Un réseau de transport particulièrement dense
Du fait de sa situation géographique au cœur de l’Europe, la Wallonie est une zone importante de transit et d’échanges, tant pour les personnes que pour les marchandises. Elle est dotée d’infrastructures de transport terrestre et aérien particulièrement développées (réseaux routier, fluvial et ferroviaire, plateformes multimodales, aéroports régionaux).

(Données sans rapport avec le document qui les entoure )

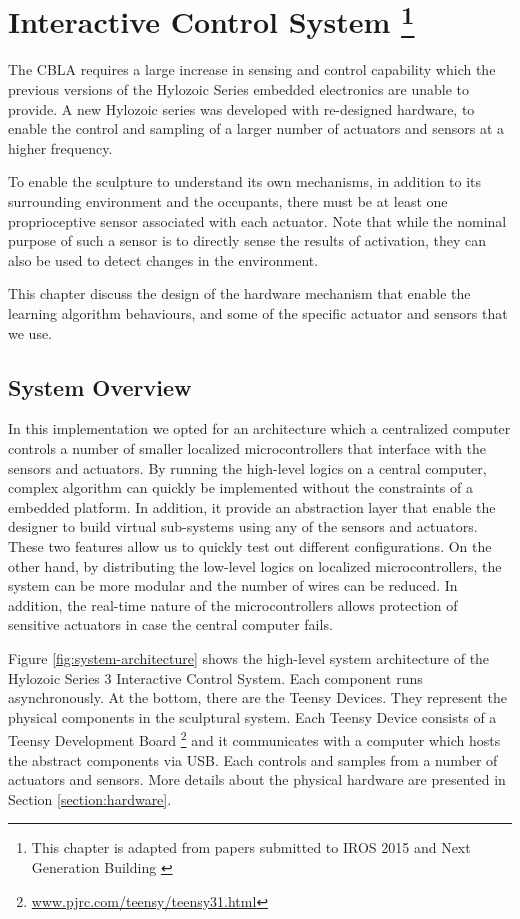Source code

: \chapter[Interactive Control System]
{Interactive Control System 
	\footnote{This chapter is adapted from papers submitted to IROS 2015 \cite{Chan2015} and Next Generation Building \cite{Gorbet2015}}} 
\label{chap:ctrl_system}

The CBLA requires a large increase in sensing and control capability which the previous versions of the Hylozoic Series embedded electronics \cite{Beesley2007.book} are unable to provide. A new Hylozoic series was developed with re-designed hardware, to enable the control and sampling of a larger number of actuators and sensors at a higher frequency. 

To enable the sculpture to understand its own mechanisms, in addition to its surrounding environment and the occupants, there must be at least one proprioceptive sensor associated with each actuator. Note that while the nominal purpose of such a sensor is to directly sense the results of activation, they can also be used to detect changes in the environment.

This chapter discuss the design of the hardware mechanism that enable the learning algorithm behaviours, and some of the specific actuator and sensors that we use. 


\section{System Overview}

In this implementation we opted for an architecture which a centralized computer controls a number of smaller localized microcontrollers that interface with the sensors and actuators. By running the high-level logics on a central computer, complex algorithm can quickly be implemented without the constraints of a embedded platform. In addition, it provide an abstraction layer that enable the designer to build virtual sub-systems using any of the sensors and actuators. These two features allow us to quickly test out different configurations. 
On the other hand, by distributing the low-level logics on localized microcontrollers, the system can be more modular and the number of wires can be reduced. In addition, the real-time nature of the microcontrollers allows protection of sensitive actuators in case the central computer fails. 


Figure \ref{fig:system-architecture} shows the high-level system architecture of the Hylozoic Series 3 Interactive Control System. Each component runs asynchronously. At the bottom, there are the Teensy Devices. They represent the physical components in the sculptural system. Each Teensy Device consists of a Teensy Development Board \footnote{\url{www.pjrc.com/teensy/teensy31.html}} and it communicates with a computer which hosts the abstract components via USB. Each controls and samples from a number of actuators and sensors. More details about the physical hardware are presented in Section \ref{section:hardware}. 

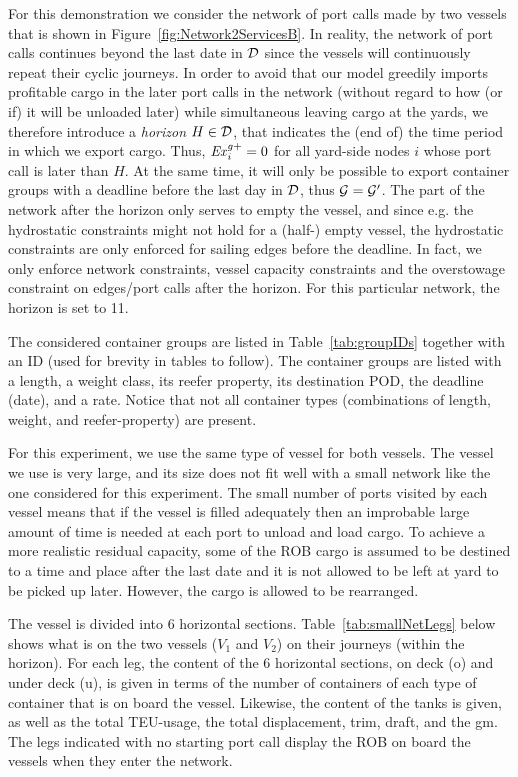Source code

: For this demonstration we consider the network of port calls made by two vessels that is shown in Figure~\ref{fig:Network2ServicesB}. 
In reality, the network of port calls continues beyond the last date in $\mathcal{D}$ since the vessels will continuously repeat their cyclic journeys. In order to avoid that our model greedily imports profitable cargo in the later port calls in the network (without regard to how (or if) it will be unloaded later) while simultaneous leaving cargo at the yards, we therefore introduce a \emph{horizon} $H\in\mathcal{D}$, that indicates the (end of) the time period in which we export cargo. Thus, $\mathit{Ex}^{g+}_i=0$ for all yard-side nodes $i$ whose port call is later than $H$. At the same time, it will only be possible to export container groups with a deadline before the last day in $\mathcal{D}$, thus $\mathcal{G}=\mathcal{G}'$. The part of the network after the horizon only serves to empty the vessel, and since e.g. the hydrostatic constraints might not hold for a (half-) empty vessel, the hydrostatic constraints are only enforced for sailing edges before the deadline. In fact, we only enforce network constraints, vessel capacity constraints and the overstowage constraint on edges/port calls after the horizon. For this particular network, the horizon is set to 11.

     
The considered container groups are listed in Table~\ref{tab:groupIDs} together with an ID (used for brevity in tables to follow). The container groups are listed with a length, a weight class, its reefer property, its destination POD, the deadline (date), and a rate. Notice that not all container types (combinations of length, weight, and reefer-property) are present.

For this experiment, we use the same type of vessel for both vessels. The vessel we use is very large, and its size does not fit well with a small network like the one considered for this experiment. The small number of ports visited by each vessel means that if the vessel is filled adequately then an improbable large amount of time is needed at each port to unload and load cargo. 
To achieve a more realistic residual capacity, some of the ROB cargo is assumed to be destined to a time and place after the last date and it is not allowed to be left at yard to be picked up later. However, the cargo is allowed to be rearranged.

The vessel is divided into 6 horizontal sections. 
Table~\ref{tab:smallNetLegs} below shows what is on the two vessels ($V_1$ and $V_2$) on their journeys (within the horizon). For each leg, the content of the 6 horizontal sections, on deck (o) and under deck (u), is given in terms of the number of containers of each type of container that is on board the vessel. Likewise, the content of the tanks is given,
as well as the total TEU-usage, the total displacement, trim, draft, and the gm. The legs indicated with no starting port call display the ROB on board the vessels when they enter the network.

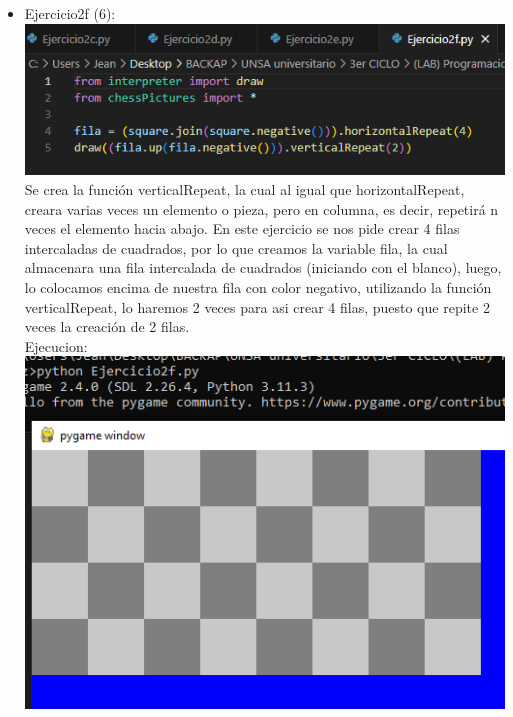 \documentclass[]{article}
\begin{document}
\begin{itemize}
            \item Ejercicio2f (6): \\
            \includegraphics[]{../img/img14.png}\\
            Se crea la función verticalRepeat, la cual al igual que horizontalRepeat, creara varias veces un
            elemento o pieza, pero en columna, es decir, repetirá n veces el elemento hacia abajo.
            En este ejercicio se nos pide crear 4 filas intercaladas de cuadrados, por lo que creamos la variable fila, la cual almacenara una fila intercalada de cuadrados (iniciando con el blanco), luego, lo
            colocamos encima de nuestra fila con color negativo, utilizando la función verticalRepeat, lo
            haremos 2 veces para asi crear 4 filas, puesto que repite 2 veces la creación de 2 filas. \\
            Ejecucion:\\
            \includegraphics[]{../img/img15.png}\\


\end{itemize}
\end{document}
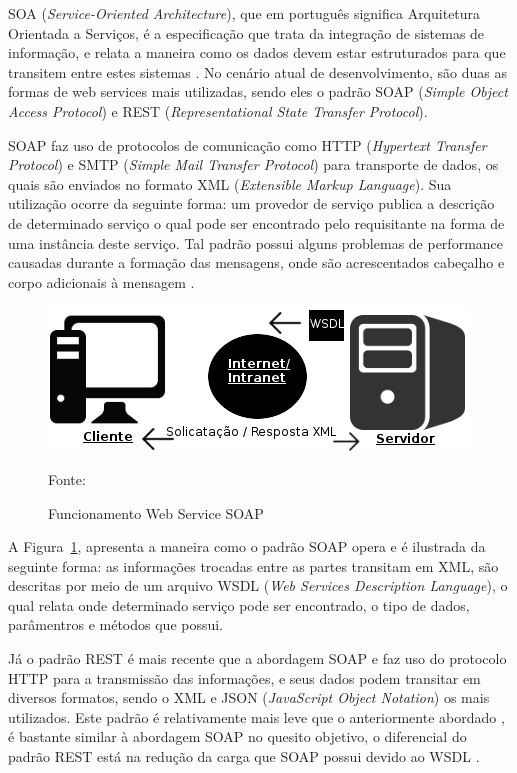 SOA (\textit{Service-Oriented Architecture}), que em português significa Arquitetura Orientada a Serviços, é a especificação que trata da integração de sistemas de informação, e relata a maneira como os dados devem estar estruturados para que transitem entre estes sistemas \cite{eulalio2016webservices}. No cenário atual de desenvolvimento, são duas as formas de web services mais utilizadas, sendo eles o padrão SOAP (\textit{Simple Object Access Protocol}) e REST (\textit{Representational State Transfer Protocol}). 

SOAP faz uso de protocolos de comunicação como HTTP (\textit{Hypertext Transfer Protocol}) e SMTP (\textit{Simple Mail Transfer Protocol}) para transporte de dados, os quais são enviados no formato XML (\textit{Extensible Markup Language}). Sua utilização ocorre da seguinte forma: um provedor de serviço publica a descrição de determinado serviço o qual pode ser encontrado pelo requisitante na forma de uma instância deste serviço. Tal padrão possui alguns problemas de performance causadas durante a formação das mensagens, onde são acrescentados cabeçalho e corpo adicionais à mensagem \cite{tihomirovs2016webservices}.

\begin{figure}[H]
    \centering
    \includegraphics{imagens/soap.png}
    \caption{Funcionamento Web Service SOAP}
    Fonte: \cite{eulalio2016webservices}
    \label{fig: SOAP}
\end{figure}

A Figura~\ref{fig: SOAP}, apresenta a maneira como o padrão SOAP opera e é ilustrada da seguinte forma: as informações trocadas entre as partes transitam em XML, são descritas por meio de um arquivo WSDL (\textit{Web Services Description Language}), o qual relata onde determinado serviço pode ser encontrado, o tipo de dados, parâmentros e métodos que possui.


Já o padrão REST é mais recente que a abordagem SOAP e faz uso do protocolo HTTP para a transmissão das informações, e seus dados podem transitar em diversos formatos, sendo o XML e JSON (\textit{JavaScript Object Notation}) os mais utilizados. Este padrão é relativamente mais leve que o anteriormente abordado \cite{tihomirovs2016webservices}, é bastante similar à abordagem SOAP no quesito objetivo, o diferencial do padrão REST está na redução da carga que SOAP possui devido ao WSDL \cite{eulalio2016webservices}.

Le réseau routier wallon est composé d’autoroutes, de routes régionales et de routes communales. Si l’on rapporte l’ensemble de ce réseau à la superficie du territoire, la densité du réseau routier en Wallonie s’élève à un peu plus de 4 800 km/1 000 km², ce qui correspond à une densité plus de 4 fois supérieure à celle du réseau européen. Le réseau fluvial de la Wallonie présente également une densité relativement élevée, de l’ordre de 27 km de voies navigables/1 000 km², une densité 3 fois supérieure à la moyenne européenne. Il se caractérise par la présence de 4 ports autonomes, celui de Liège étant le 1er port intérieur belge et un des ports intérieurs les plus importants d’Europe (3ème en 2019(a)). La connexion du réseau fluvial wallon avec les grands ports maritimes de la mer du Nord et les bassins industriels et de consommation qui l’entourent en fait un élément stratégique important d’un point de vue économique. Concernant le réseau ferroviaire, la densité du réseau wallon s’élève à environ 100 km de lignes/1 000 km², soit une densité 2 fois supérieure à celle du réseau européen, classant le réseau wallon parmi les plus denses d’Europe. La Wallonie dispose en outre de 11 plateformes multimodales. Il s’agit de sites au sein du réseau de transport permettant, pour les marchandises, de passer d’un mode de transport à un autre. À titre d’exemple, le Liège Trilogiport, inauguré en 2015, est une plateforme multimodale combinant les voies d’eau, le rail et la route. Outre les atouts économiques et logistiques de ces plateformes, celles-ci présentent un avantage d’un point environnemental car elles offrent la possibilité de privilégier l’utilisation de modes de transport moins dommageables pour l’environnement, comme le rail et le transport fluvial.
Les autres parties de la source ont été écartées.